In the records that follow, find the line containing "2025 18:08:14 GMT" and the line containing "- 🌱 I’m currently learning ...", then transcribe both and every line between them exactly, omitting pictures.

----------

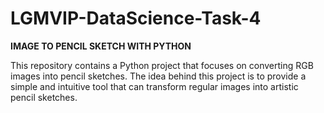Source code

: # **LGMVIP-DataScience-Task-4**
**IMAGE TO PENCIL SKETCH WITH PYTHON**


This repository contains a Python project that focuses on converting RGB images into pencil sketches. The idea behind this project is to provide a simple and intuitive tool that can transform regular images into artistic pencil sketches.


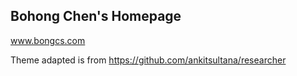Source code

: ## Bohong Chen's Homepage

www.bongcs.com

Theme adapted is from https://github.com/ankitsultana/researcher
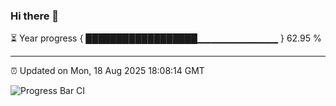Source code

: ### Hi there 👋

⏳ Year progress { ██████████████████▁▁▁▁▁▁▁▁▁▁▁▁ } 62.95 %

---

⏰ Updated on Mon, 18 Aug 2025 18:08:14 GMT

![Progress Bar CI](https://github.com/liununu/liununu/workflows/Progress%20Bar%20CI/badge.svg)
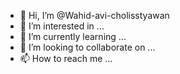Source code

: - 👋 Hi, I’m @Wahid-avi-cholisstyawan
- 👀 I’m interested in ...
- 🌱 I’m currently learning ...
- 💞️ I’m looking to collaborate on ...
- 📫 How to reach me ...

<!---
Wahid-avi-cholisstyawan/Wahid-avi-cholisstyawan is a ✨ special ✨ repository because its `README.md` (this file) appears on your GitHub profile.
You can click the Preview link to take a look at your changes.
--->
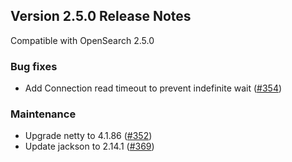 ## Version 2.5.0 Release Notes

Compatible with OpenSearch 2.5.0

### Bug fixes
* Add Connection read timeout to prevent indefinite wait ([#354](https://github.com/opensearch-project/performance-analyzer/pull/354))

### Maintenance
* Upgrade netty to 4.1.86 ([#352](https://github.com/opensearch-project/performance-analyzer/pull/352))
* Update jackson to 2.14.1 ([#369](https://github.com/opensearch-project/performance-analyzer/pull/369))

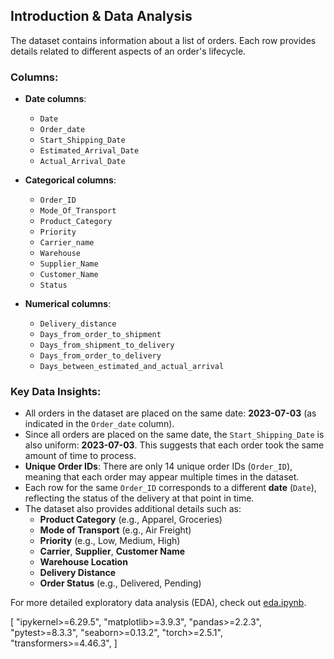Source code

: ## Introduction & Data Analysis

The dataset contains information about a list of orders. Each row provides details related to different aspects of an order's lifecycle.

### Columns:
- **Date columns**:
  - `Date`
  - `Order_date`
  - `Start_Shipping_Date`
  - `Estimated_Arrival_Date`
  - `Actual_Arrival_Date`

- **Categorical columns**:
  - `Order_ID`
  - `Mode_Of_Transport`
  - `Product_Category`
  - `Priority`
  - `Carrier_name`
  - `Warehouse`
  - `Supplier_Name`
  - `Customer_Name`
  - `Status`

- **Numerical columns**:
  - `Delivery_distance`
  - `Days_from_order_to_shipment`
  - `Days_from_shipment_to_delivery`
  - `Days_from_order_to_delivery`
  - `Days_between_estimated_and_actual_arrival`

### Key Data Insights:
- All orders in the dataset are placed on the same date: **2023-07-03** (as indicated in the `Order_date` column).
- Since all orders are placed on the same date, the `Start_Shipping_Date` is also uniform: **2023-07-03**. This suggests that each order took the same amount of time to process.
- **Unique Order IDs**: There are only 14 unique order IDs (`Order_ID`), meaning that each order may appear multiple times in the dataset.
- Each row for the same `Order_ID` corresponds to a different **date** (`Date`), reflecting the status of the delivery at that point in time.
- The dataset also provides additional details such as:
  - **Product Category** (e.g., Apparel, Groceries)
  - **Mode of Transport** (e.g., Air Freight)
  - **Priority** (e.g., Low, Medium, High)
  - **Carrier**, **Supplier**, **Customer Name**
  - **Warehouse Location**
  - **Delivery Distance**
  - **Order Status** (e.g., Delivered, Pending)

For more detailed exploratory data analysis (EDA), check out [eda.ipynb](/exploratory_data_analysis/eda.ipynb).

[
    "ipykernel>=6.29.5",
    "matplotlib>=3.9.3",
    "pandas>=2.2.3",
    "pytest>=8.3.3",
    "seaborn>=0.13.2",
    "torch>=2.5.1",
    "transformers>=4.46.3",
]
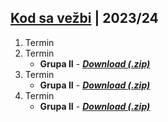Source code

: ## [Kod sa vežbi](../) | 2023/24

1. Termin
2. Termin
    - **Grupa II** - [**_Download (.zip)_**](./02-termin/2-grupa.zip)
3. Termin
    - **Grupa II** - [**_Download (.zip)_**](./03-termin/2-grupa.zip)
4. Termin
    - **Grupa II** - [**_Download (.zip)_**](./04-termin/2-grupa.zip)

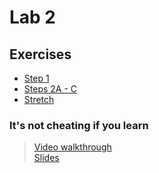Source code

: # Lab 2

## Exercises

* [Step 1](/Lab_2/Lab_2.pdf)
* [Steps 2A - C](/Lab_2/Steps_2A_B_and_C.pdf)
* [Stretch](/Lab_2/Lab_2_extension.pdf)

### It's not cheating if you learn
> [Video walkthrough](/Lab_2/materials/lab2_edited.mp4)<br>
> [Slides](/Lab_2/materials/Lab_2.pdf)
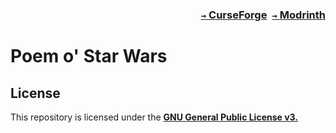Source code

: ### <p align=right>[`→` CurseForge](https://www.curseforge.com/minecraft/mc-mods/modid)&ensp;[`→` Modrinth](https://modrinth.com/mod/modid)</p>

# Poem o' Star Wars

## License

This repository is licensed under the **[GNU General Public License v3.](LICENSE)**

----------

◆ Task result ◆
⏰ Updated on Mon, 18 Aug 2025 18:08:14 GMT

![Progress Bar CI](https://github.com/liununu/liununu/workflows/Progress%20Bar%20CI/badge.svg)
Source code

: - 👋 Hi, I’m @Wahid-avi-cholisstyawan
- 👀 I’m interested in ...
- 🌱 I’m currently learning ...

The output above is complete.